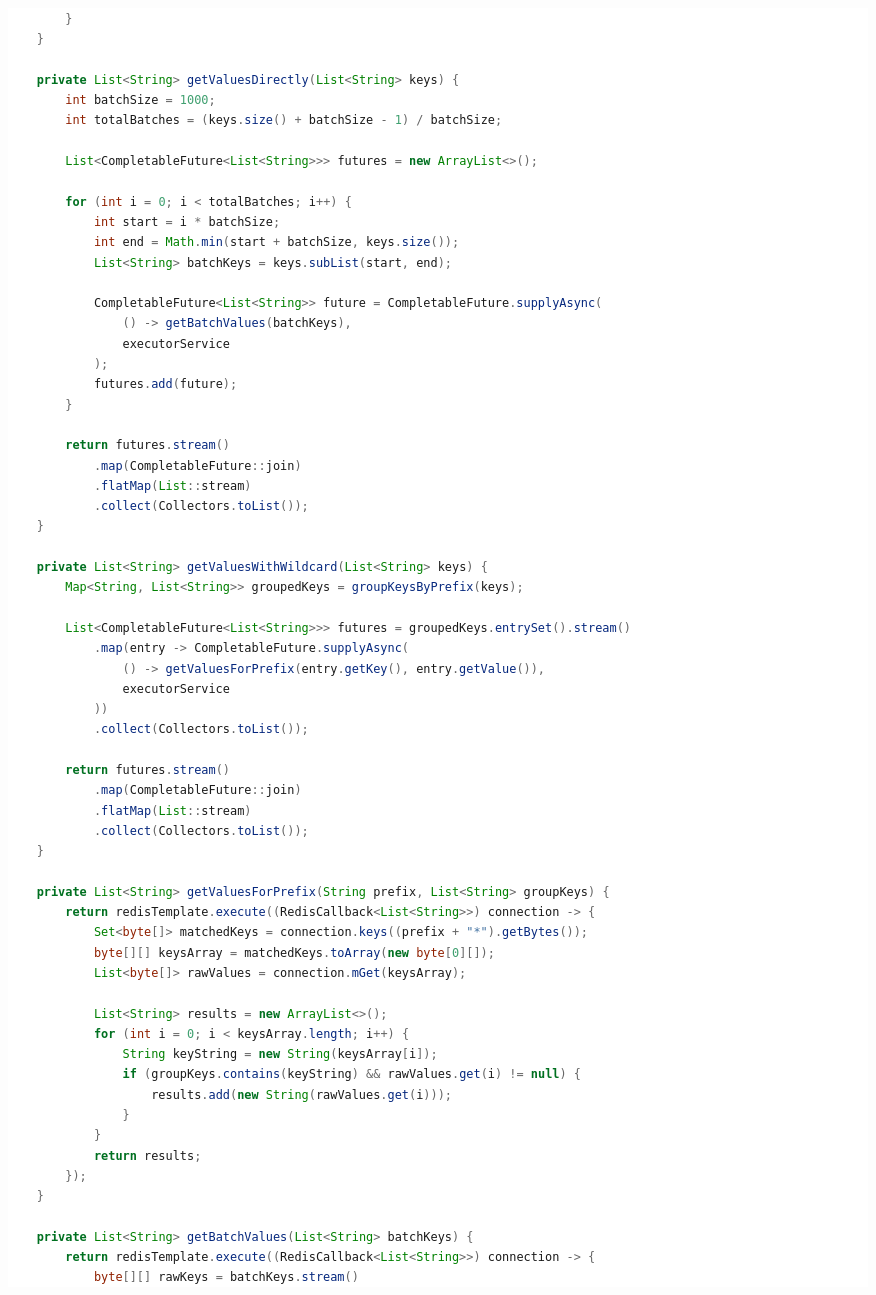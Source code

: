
 ```java
        }
    }

    private List<String> getValuesDirectly(List<String> keys) {
        int batchSize = 1000;
        int totalBatches = (keys.size() + batchSize - 1) / batchSize;

        List<CompletableFuture<List<String>>> futures = new ArrayList<>();

        for (int i = 0; i < totalBatches; i++) {
            int start = i * batchSize;
            int end = Math.min(start + batchSize, keys.size());
            List<String> batchKeys = keys.subList(start, end);

            CompletableFuture<List<String>> future = CompletableFuture.supplyAsync(
                () -> getBatchValues(batchKeys),
                executorService
            );
            futures.add(future);
        }

        return futures.stream()
            .map(CompletableFuture::join)
            .flatMap(List::stream)
            .collect(Collectors.toList());
    }

    private List<String> getValuesWithWildcard(List<String> keys) {
        Map<String, List<String>> groupedKeys = groupKeysByPrefix(keys);
        
        List<CompletableFuture<List<String>>> futures = groupedKeys.entrySet().stream()
            .map(entry -> CompletableFuture.supplyAsync(
                () -> getValuesForPrefix(entry.getKey(), entry.getValue()),
                executorService
            ))
            .collect(Collectors.toList());

        return futures.stream()
            .map(CompletableFuture::join)
            .flatMap(List::stream)
            .collect(Collectors.toList());
    }

    private List<String> getValuesForPrefix(String prefix, List<String> groupKeys) {
        return redisTemplate.execute((RedisCallback<List<String>>) connection -> {
            Set<byte[]> matchedKeys = connection.keys((prefix + "*").getBytes());
            byte[][] keysArray = matchedKeys.toArray(new byte[0][]);
            List<byte[]> rawValues = connection.mGet(keysArray);

            List<String> results = new ArrayList<>();
            for (int i = 0; i < keysArray.length; i++) {
                String keyString = new String(keysArray[i]);
                if (groupKeys.contains(keyString) && rawValues.get(i) != null) {
                    results.add(new String(rawValues.get(i)));
                }
            }
            return results;
        });
    }

    private List<String> getBatchValues(List<String> batchKeys) {
        return redisTemplate.execute((RedisCallback<List<String>>) connection -> {
            byte[][] rawKeys = batchKeys.stream()
```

Exercise requirements: Looking at the material above, count the lines that hold "getValuesForPrefix" and give the total alone.

Answer space: 2